Compression thoracique
La compression thoracique est un geste de premiers secours qui se pratique dans deux circonstances :
- la victime est consciente et s'étouffe (obstruction totale des voies aériennes supérieures) mais on ne peut pas pratiquer la méthode d'Heimlich (exemple d'une femme enceinte ou d'une personne obèse, ou d'un nourrisson sur lequel la méthode de Mofenson a échoué, ou d'une victime inconsciente pour laquelle les insufflations ne passent pas) ; le but ici est de provoquer une surpression dans les poumons pour déloger le corps étranger ;
- la victime est inconsciente, ne respire pas et son cœur ne bat plus, les compressions thoraciques servent ici à faire circuler le sang ; on alterne trente compressions thoraciques (depuis [1] - [2]) et deux insufflations (bouche-à -bouche) ; l'ensemble ventilation artificielle/massage cardiaque est appelé réanimation cardiopulmonaire (RCP).

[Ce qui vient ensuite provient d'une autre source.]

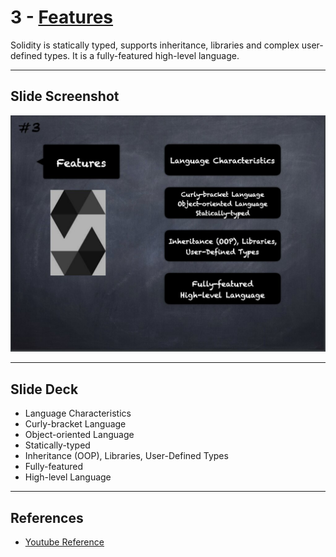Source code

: # 3 - [Features](Features.md)
Solidity is statically typed, supports inheritance, libraries and complex user-defined types. It is a fully-featured high-level language.

___
## Slide Screenshot
![003.jpg](../../images/2.%20Solidity%20101/003.jpg)
___
## Slide Deck
- Language Characteristics
- Curly-bracket Language
- Object-oriented Language
- Statically-typed
- Inheritance (OOP), Libraries, User-Defined Types
- Fully-featured
- High-level Language

___
## References
- [Youtube Reference](https://youtu.be/5eLqFac5Tkg?t=256)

Dans le deuxième cas, on parlait auparavant de massage cardiaque externe (MCE) ; ce terme a été abandonné car à aucun moment le cœur n'est comprimé.
Cette technique n'est pas une fin en soi mais s'inscrit dans une logique de premiers secours : protection-bilan-alerte des secours-geste de premiers secours.
Le risque de cette technique est de fracturer des côtes de la victime, mais ce risque est négligeable par rapport à la situation (mort certaine de la victime si rien n'est fait).
L'entraînement à cette technique peut être effectué sur un mannequin prévu à cet effet et il est possible de contacter les associations de secourisme pour l'apprendre.
Historique
En 1874, Moritz Schiff publie la première description de la réanimation de chiens par la compression rythmique du cœur à thorax ouvert[3] - [4] Dès 1878, Boehm démontre qu'une pression rythmique sur le thorax de petits animaux pouvait maintenir une pression artérielle sur un cœur arrêté. La technique a été publiée chez l'homme pour la première fois en 1960 par Kouwenhoven[5].
On la doit cependant aux Japonais qui l'ont mise en œuvre longtemps avant. Elle a été longtemps gardée secrète (parmi d'autres techniques) et était transmise aux seuls "initiés". Plusieurs vidéos de la situation dans la ville d'Hiroshima juste après l'explosion atomique, prises sur le vif, filmaient des Japonais en train de pratiquer le massage cardiaque. À noter que cette technique était généralement utilisée sur une personne mise en position "assise". Ces techniques ont été "testées" "scientifiquement" sur des prisonniers de guerre dans l'Unité 731. Un manuel à l'usage des militaires a été édité à la suite de ces "expériences" en 1944, mais il est resté secret encore quelques années. Ces expériences ont à juste titre été qualifiées de crime contre l'humanité. Ce manuel a été transmis à Henri Plée (sans explications sur l'origine des découvertes dudit manuel), qui a été le grand artisan de la diffusion du karaté en Europe. Sa diffusion s'est faite plus ou moins à son insu lorsque ce dernier l'a fait traduire aux États-Unis. Henri Plée a fait paraitre deux ouvrages à ce sujet : l'art sublime et ultime des points vitaux & l'art ultime et sublime des points de vie[6].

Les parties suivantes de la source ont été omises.